Putin ha conseguido que cale en la Administración de Trump la idea de que la península pertenece de forma legal a Rusia

Vladimir Putin y Steve Witkoff, en Moscú el 25 de abril.
Pilar Bonet

Inasequible al desaliento, Vladímir Putin trata de “normalizar” la idea de que Rusia tiene derechos históricos incuestionables sobre la ocupada Crimea. El presidente ruso trabaja con tesón para difuminar y hacer que sean relegadas al olvido las obligaciones del derecho internacional que Moscú respetaba antes de la anexión de la península en 2014.

La percepción de que el territorio ucranio ocupado militarmente por Rusia pertenece de forma legal a este país ha calado incluso en Steve Witkoff, el negociador especial de Donald Trump, que ha conversado cuatro veces con el líder ruso desde febrero pasado.

En marzo, Witkoff demostró haber interiorizado los argumentos del Kremlin, al referirse a los referendos celebrados en cinco regiones de Ucrania en los cuales “la inmensa mayoría de la población” manifestó el deseo de someterse a Rusia. El empresario inmobiliario neoyorquino, que explora un posible “trato” para concluir la guerra, afirmó además que los conflictos entre Rusia y Ucrania existían “desde la Segunda Guerra Mundial” y que los rusos ya “recuperaron” las cinco regiones que deseaban (Crimea, Donetsk, Lugansk, Zaporiyia y Jersón).

Incapaz de pronunciar todos los nombres de esos territorios, que supuestamente colmarían la ambición rusa, Witkoff exhibió su desconocimiento de la materia que trata para bochorno de los competentes especialistas en Rusia existentes en la Administración y en las universidades de EE UU.

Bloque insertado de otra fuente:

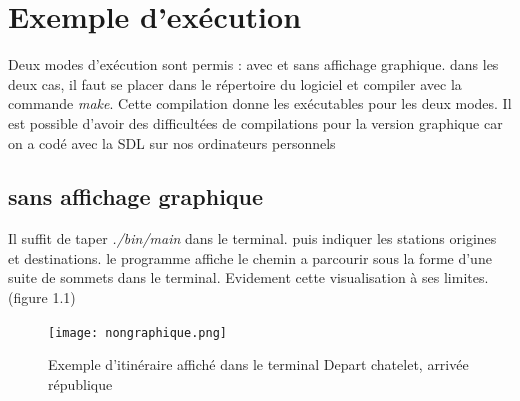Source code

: \documentclass[12pt]{report}
\begin{document}
\section{Exemple d'exécution}

Deux modes d'exécution sont permis : avec et sans affichage graphique. dans les deux cas, il faut se placer dans le répertoire du logiciel et compiler avec la commande \emph{make}. Cette compilation donne les exécutables pour les deux modes.
\newline Il est possible d'avoir des difficultées de compilations pour la version graphique car on a codé avec la SDL sur nos ordinateurs personnels


\subsection{sans affichage graphique}
Il suffit de taper \emph{./bin/main} dans le terminal. puis indiquer les stations origines et destinations. le programme affiche le chemin a parcourir sous la forme d'une suite de sommets dans le terminal. Evidement cette visualisation à ses limites. (figure 1.1)
\newline
\begin{figure}
  \centering
    \texttt{[image: nongraphique.png]}
    \caption{Exemple d'itinéraire affiché dans le terminal Depart chatelet, arrivée république}
\end{figure}
\end{document}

Visto el nivel de ignorancia del negociador norteamericano, que acude en solitario a su cita con los experimentados interlocutores rusos, tal vez convenga recordar que Rusia y Ucrania en tanto que repúblicas integradas en la Unión de Repúblicas Socialistas Soviéticas (URSS, 1922-1991) no tenían ningún conflicto fronterizo tras la Segunda Guerra Mundial. La transferencia de Crimea de Rusia a Ucrania en 1954 fue una redistribución territorial semejante a otras que se realizaron en el marco de un Estado único. En el caso de Crimea, la transferencia se justificó “por razones económicas, territoriales y culturales” para mejorar la gestión regional.

Rusia, Ucrania y otras repúblicas integrantes de la URSS se separaron de común acuerdo en 1991, y las lindes administrativas entre ellas pasaron a ser sus fronteras estatales. Ya antes, en noviembre de 1990, Rusia y Ucrania habían reconocido aquellas lindes en un acuerdo suscrito por Borís Yeltsin y Leonid Kravchuk, sus máximos dirigentes por entonces.

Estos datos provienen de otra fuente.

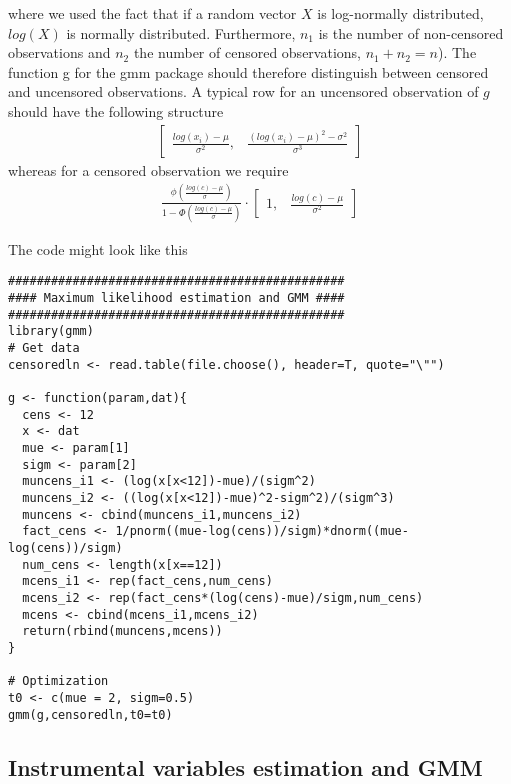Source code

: \documentclass{article}
\begin{document}
\begin{solution}
\begin{enumerate}
\begin{equation*}
\end{equation*}
where we used the fact that if a random vector $X$ is log-normally distributed, $log(X)$ is normally distributed. Furthermore, $n_1$ is the number of non-censored observations and $n_2$ the number of censored observations, $n_1+n_2=n$). The function g for the gmm package should therefore distinguish between censored and uncensored observations. A typical row for an uncensored observation of $g$ should have the following  structure
\begin{align*}
\begin{bmatrix}
  \frac{log(x_i)-\mu}{\sigma^2}, & \frac{(log(x_i)-\mu)^2-\sigma^2}{\sigma^3}
\end{bmatrix}
\end{align*}
whereas for a censored observation we require
\begin{align*}
\frac{\phi\left(\frac{log(c)-\mu}{\sigma}\right) }{1-\Phi\left(\frac{log(c)-\mu}{\sigma}\right)} \cdot
\begin{bmatrix}
  1, & \frac{log(c)-\mu}{\sigma^2}
\end{bmatrix}
\end{align*}

The code might look like this
\begin{verbatim}
###############################################
#### Maximum likelihood estimation and GMM ####
###############################################
library(gmm)
# Get data
censoredln <- read.table(file.choose(), header=T, quote="\"")

g <- function(param,dat){
  cens <- 12
  x <- dat
  mue <- param[1]
  sigm <- param[2]
  muncens_i1 <- (log(x[x<12])-mue)/(sigm^2)
  muncens_i2 <- ((log(x[x<12])-mue)^2-sigm^2)/(sigm^3)
  muncens <- cbind(muncens_i1,muncens_i2)
  fact_cens <- 1/pnorm((mue-log(cens))/sigm)*dnorm((mue-log(cens))/sigm)
  num_cens <- length(x[x==12])
  mcens_i1 <- rep(fact_cens,num_cens)
  mcens_i2 <- rep(fact_cens*(log(cens)-mue)/sigm,num_cens)
  mcens <- cbind(mcens_i1,mcens_i2)
  return(rbind(muncens,mcens))
}

# Optimization
t0 <- c(mue = 2, sigm=0.5)
gmm(g,censoredln,t0=t0)
\end{verbatim}
\end{enumerate}
\end{solution}

\subsection{Instrumental variables estimation and GMM}
\end{document}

Tras la reunión de los líderes de Rusia, Ucrania y Bielorrusia, que disolvieron la Unión Soviética el 8 de diciembre de 1991, los acuerdos que reconocían la integridad territorial y las fronteras de Rusia y Ucrania fueron ratificados por el Parlamento ruso. Y estos mismos principios fueron confirmados en 1994 en el memorándum de Budapest, por el cual Ucrania entregó sus armas nucleares para convertirse en miembro no nuclear del Tratado de No Proliferación a cambio de garantías de seguridad por parte de Rusia y EE UU. Por si algo faltara, las fronteras fueron reconocidas también por el tratado de amistad y cooperación firmado por los líderes de Rusia y Ucrania en mayo de 1997 y ratificado en 1998.

En lo que se refiere a los referendos en los territorios anexionados por Rusia, ninguna de las cinco consultas realizadas (Crimea, Donetsk y Lugansk en 2014, y Jersón y Zaporiyia en 2022) reunió condiciones para ser consideradas válidas, pues sucedieron en entornos militarizados o de guerra abierta, al servicio de los ocupantes y cuando parte de la población local había huido o carecía de acceso a las urnas.

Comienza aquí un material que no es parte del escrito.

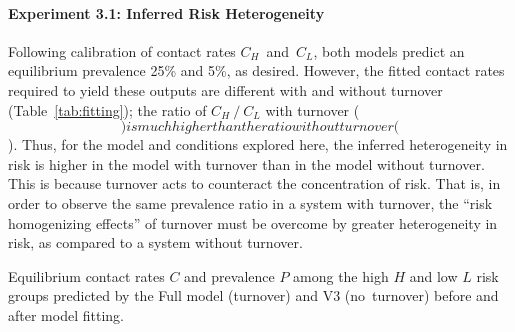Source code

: \paragraph{Experiment 3.1: Inferred Risk Heterogeneity}
Following calibration of contact rates $C_H$~and~$C_L$,
both models predict an equilibrium prevalence 25\% and 5\%, as desired.
However, the fitted contact rates required to yield these outputs
are different with and without turnover (Table~\ref{tab:fitting});
the ratio of $C_H~/~C_L$ with turnover
($$)
is much higher than the ratio without turnover
($$).
Thus, for the model and conditions explored here,
the inferred heterogeneity in risk
is higher in the model with turnover than in the model without turnover.
This is because turnover acts to counteract the concentration of risk.
That is, in order to observe the same prevalence ratio in a system with turnover,
the ``risk homogenizing effects'' of turnover must be overcome by
greater heterogeneity in risk, as compared to a system without turnover.
\begin{table}
  \centering
  \caption{Equilibrium contact rates $C$ and prevalence $P$
    among the high $H$ and low $L$ risk groups
    predicted by the Full model (turnover) and V3 (no~turnover)
    before and after model fitting.}
  \label{tab:fitting}
  
\end{table}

Desde el siglo XV, Crimea fue un kanato dependiente del Imperio otomano, y los cosacos ucranios participaron junto a los soldados rusos en la conquista de la península, que concluyó en 1783 en tiempos de Catalina II. Con la llegada de Rusia, se produjeron cambios demográficos drásticos en Crimea, pues los tártaros que rechazaron el dominio zarista huyeron al Imperio otomano. En la Turquía moderna, los descendientes de aquellos emigrantes se cuentan por millones.

La población cristiana (minoritaria en el kanato de Crimea) fue reasentada por los conquistadores rusos para colonizar otras regiones incorporadas a su imperio (así la ciudad de Mariúpol, en el mar de Azov, fue fundada por griegos procedentes de Crimea). En 1760-1770, la población de Crimea no llegaba al medio millón y en más de un 92% estaba formada por tártaros. Este porcentaje se redujo al 35,6% en 1897 (los rusos eran el segundo grupo, con un 33,1%).

Crimea fue el último bastión de los rusos blancos tras la revolución bolchevique. Y en 1921, después de que el derrotado ejército del barón Piotr Wrangler zarpara hacia el exilio, la nueva Administración comunista adjudicó Crimea a Rusia, pero dejó sin definir sus límites septentrionales con el territorio ucraniano.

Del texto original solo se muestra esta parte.